(Saved data entries)
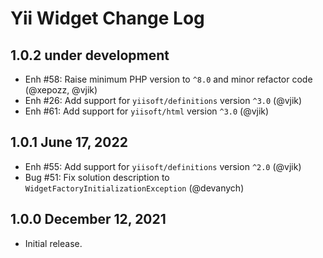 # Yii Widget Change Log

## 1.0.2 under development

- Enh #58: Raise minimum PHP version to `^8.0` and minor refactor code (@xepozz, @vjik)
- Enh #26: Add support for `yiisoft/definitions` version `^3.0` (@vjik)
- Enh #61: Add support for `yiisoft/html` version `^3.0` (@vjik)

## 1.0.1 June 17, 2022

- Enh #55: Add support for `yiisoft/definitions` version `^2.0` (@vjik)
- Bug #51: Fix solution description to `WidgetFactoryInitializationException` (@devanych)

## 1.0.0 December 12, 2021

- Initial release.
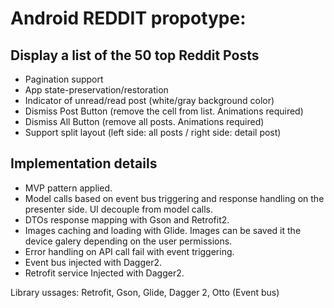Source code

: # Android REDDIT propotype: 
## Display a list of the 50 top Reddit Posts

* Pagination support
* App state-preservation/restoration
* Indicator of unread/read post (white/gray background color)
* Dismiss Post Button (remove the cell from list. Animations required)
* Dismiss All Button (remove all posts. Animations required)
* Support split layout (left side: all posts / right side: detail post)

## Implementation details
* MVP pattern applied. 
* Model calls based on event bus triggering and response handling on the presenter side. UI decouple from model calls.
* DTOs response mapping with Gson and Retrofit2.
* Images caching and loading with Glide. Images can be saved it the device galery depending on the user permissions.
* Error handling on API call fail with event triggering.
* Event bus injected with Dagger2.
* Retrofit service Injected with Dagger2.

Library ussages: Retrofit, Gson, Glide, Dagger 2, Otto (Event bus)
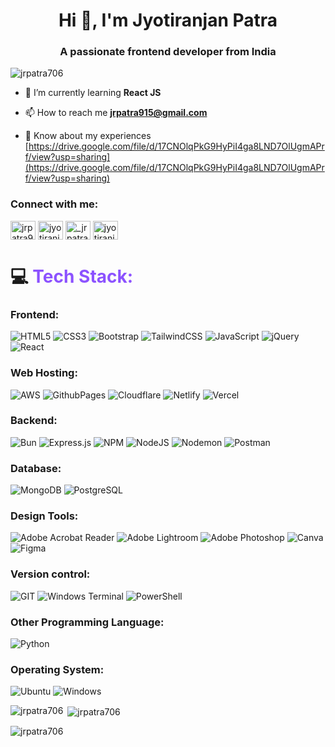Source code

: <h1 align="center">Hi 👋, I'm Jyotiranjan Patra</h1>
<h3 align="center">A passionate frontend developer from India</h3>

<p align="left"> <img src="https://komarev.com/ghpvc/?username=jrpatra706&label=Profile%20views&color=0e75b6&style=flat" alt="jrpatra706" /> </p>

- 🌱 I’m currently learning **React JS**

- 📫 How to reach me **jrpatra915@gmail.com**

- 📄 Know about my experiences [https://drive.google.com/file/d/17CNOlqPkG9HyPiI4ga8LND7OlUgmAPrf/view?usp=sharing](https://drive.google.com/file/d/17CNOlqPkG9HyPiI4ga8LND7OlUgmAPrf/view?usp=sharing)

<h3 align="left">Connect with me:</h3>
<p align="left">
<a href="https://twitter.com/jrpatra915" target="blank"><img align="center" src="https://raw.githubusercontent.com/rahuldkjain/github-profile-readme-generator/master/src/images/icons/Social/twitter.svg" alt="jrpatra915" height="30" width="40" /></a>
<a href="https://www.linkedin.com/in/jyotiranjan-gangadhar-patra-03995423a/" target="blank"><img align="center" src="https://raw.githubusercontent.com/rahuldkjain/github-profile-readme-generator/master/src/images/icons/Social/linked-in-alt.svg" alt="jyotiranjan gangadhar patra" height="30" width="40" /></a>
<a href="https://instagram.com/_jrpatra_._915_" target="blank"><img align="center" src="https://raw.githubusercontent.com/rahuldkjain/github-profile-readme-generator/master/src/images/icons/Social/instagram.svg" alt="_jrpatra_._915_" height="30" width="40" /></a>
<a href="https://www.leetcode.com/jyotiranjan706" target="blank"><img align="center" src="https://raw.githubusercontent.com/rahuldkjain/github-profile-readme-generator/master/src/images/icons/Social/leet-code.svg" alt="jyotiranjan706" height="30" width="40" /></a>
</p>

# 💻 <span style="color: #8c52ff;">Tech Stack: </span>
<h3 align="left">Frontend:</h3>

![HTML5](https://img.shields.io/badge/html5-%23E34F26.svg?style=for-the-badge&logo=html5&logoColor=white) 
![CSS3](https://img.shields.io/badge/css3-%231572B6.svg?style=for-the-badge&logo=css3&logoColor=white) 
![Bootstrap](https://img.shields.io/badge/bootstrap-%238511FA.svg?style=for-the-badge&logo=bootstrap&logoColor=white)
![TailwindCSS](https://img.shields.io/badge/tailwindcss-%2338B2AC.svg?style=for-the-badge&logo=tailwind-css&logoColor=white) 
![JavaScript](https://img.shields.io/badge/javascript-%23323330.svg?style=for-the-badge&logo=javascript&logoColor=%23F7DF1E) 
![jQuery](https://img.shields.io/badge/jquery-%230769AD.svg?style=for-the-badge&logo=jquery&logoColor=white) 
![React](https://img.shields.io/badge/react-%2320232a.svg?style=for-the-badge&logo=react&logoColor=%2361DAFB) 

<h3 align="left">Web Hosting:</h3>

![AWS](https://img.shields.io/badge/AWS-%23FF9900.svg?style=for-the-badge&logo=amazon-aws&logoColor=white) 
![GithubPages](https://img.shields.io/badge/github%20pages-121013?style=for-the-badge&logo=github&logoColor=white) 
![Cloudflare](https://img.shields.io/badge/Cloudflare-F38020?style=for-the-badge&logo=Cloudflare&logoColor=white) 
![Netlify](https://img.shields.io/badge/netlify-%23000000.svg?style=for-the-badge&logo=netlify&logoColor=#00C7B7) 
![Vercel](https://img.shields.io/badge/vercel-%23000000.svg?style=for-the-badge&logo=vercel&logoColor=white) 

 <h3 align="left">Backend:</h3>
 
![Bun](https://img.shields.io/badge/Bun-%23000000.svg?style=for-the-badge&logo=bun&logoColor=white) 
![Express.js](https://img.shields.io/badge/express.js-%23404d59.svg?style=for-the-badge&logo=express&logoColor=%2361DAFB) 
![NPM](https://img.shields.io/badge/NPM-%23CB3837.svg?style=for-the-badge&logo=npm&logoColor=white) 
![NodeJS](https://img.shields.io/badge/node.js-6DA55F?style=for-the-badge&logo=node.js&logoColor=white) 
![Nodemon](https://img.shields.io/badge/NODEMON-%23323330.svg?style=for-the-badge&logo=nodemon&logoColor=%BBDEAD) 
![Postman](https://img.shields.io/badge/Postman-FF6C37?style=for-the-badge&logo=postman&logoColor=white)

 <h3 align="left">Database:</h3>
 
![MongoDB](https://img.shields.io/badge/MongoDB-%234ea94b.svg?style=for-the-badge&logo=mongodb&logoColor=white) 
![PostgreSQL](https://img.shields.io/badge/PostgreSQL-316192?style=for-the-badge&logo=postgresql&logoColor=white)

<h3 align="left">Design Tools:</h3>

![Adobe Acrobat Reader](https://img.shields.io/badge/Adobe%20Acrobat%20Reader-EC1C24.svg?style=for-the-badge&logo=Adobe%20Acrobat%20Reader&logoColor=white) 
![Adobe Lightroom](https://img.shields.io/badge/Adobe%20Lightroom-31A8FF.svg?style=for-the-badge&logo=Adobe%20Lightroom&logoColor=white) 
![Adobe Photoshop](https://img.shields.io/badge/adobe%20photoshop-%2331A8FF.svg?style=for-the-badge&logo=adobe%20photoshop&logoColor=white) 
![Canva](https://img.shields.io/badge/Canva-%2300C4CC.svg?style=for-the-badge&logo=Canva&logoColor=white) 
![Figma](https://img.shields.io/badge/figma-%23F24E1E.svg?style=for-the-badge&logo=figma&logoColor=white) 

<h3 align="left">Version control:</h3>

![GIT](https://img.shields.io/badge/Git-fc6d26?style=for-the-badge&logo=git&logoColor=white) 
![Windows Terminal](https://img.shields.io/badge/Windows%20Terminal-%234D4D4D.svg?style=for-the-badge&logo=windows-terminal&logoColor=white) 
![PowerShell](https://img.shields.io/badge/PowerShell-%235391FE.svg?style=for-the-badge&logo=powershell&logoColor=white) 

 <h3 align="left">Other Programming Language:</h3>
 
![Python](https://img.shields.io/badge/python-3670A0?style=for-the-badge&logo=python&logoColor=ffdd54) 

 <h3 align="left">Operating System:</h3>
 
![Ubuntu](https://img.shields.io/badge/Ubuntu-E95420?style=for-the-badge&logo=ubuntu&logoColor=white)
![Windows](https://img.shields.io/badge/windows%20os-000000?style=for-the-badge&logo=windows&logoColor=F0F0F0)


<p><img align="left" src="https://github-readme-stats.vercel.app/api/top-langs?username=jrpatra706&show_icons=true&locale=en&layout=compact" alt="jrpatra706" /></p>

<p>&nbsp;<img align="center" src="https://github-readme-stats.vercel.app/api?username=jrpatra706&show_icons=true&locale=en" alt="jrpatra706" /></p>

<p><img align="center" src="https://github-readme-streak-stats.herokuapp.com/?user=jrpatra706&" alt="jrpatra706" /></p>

* * *

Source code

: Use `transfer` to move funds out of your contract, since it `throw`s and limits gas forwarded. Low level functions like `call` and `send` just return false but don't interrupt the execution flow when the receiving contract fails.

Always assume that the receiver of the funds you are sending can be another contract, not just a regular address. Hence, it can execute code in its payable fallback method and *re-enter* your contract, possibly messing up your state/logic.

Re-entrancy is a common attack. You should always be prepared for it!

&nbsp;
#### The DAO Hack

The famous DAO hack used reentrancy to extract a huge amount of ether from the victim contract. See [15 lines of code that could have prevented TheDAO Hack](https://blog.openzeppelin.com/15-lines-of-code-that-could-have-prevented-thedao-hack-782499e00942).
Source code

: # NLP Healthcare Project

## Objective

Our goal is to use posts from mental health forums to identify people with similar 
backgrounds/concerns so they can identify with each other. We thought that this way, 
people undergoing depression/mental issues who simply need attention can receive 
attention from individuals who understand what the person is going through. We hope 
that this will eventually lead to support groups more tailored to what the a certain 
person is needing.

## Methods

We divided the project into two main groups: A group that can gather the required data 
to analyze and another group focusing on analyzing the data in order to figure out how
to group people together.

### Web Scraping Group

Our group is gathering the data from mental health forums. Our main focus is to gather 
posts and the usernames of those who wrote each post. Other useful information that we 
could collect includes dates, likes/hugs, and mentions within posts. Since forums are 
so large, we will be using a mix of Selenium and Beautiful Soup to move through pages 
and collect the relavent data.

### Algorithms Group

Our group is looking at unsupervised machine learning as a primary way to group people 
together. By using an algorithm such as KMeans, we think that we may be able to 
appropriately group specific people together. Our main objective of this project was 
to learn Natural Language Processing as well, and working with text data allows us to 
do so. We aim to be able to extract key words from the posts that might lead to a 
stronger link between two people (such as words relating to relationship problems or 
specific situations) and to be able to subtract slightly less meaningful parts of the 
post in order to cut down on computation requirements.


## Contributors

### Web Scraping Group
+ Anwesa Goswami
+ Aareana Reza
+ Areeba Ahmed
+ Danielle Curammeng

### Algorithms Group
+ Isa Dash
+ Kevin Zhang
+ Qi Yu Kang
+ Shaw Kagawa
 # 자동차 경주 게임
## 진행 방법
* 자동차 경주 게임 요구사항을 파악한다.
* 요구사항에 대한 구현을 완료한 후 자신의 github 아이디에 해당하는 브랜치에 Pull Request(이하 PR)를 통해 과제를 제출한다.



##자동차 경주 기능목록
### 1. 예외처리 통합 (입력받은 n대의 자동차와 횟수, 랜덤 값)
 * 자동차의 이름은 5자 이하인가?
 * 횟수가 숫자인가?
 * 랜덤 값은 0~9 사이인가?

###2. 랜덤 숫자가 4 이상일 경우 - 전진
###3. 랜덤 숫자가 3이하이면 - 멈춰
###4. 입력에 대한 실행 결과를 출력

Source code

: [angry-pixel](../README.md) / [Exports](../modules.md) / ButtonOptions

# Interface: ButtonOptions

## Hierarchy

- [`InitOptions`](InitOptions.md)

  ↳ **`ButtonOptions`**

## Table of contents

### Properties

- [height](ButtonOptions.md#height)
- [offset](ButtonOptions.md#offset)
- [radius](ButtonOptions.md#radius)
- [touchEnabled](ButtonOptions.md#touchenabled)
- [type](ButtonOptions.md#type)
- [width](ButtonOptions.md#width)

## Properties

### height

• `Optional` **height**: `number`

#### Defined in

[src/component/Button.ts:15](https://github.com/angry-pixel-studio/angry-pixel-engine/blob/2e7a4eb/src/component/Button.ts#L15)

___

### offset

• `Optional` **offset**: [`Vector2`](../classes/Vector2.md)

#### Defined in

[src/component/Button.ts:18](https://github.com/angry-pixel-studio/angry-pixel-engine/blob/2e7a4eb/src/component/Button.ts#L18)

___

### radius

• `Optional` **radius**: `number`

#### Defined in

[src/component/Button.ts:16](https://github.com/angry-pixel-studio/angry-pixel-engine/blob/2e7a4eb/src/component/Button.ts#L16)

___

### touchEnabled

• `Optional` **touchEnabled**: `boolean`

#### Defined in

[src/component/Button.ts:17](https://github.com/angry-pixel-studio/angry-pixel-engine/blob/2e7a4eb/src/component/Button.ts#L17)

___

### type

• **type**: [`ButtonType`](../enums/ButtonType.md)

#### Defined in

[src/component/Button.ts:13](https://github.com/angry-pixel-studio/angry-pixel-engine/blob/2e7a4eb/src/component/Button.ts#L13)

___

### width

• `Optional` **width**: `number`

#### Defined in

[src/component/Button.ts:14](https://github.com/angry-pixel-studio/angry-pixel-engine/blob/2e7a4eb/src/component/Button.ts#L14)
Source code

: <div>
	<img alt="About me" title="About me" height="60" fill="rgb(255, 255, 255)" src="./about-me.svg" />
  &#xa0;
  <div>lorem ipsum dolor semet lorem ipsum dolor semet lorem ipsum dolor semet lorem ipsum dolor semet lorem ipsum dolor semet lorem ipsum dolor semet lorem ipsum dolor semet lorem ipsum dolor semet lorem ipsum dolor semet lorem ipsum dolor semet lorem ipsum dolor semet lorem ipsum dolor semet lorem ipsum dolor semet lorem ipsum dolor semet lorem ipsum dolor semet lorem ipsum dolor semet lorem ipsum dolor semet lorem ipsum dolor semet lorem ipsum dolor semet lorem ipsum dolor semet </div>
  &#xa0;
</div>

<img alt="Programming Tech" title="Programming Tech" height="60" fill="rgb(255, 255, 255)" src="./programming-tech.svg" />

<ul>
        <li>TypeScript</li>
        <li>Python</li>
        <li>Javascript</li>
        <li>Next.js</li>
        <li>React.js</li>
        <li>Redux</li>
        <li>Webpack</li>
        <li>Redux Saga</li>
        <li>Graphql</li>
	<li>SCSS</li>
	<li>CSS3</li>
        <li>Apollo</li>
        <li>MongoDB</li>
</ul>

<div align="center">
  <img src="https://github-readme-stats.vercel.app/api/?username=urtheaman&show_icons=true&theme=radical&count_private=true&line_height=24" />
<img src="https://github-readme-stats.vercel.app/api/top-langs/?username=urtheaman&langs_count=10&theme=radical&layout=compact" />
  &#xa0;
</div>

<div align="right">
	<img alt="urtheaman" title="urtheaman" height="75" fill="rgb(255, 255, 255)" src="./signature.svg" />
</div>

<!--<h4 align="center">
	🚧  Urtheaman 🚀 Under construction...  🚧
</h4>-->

> **What you should do**: From the records above, transcribe only the stretch from the line with "# Yii Widget Change Log" through the line with "posts. Animations required)", keeping both ends. Omit pictures.

> **Written answer**:
 # Yii Widget Change Log

## 1.0.2 under development

- Enh #58: Raise minimum PHP version to `^8.0` and minor refactor code (@xepozz, @vjik)
- Enh #26: Add support for `yiisoft/definitions` version `^3.0` (@vjik)
- Enh #61: Add support for `yiisoft/html` version `^3.0` (@vjik)

## 1.0.1 June 17, 2022

- Enh #55: Add support for `yiisoft/definitions` version `^2.0` (@vjik)
- Bug #51: Fix solution description to `WidgetFactoryInitializationException` (@devanych)

## 1.0.0 December 12, 2021

- Initial release.
Source code

: # Android REDDIT propotype: 
## Display a list of the 50 top Reddit Posts

* Pagination support
* App state-preservation/restoration
* Indicator of unread/read post (white/gray background color)
* Dismiss Post Button (remove the cell from list. Animations required)
* Dismiss All Button (remove all posts. Animations required)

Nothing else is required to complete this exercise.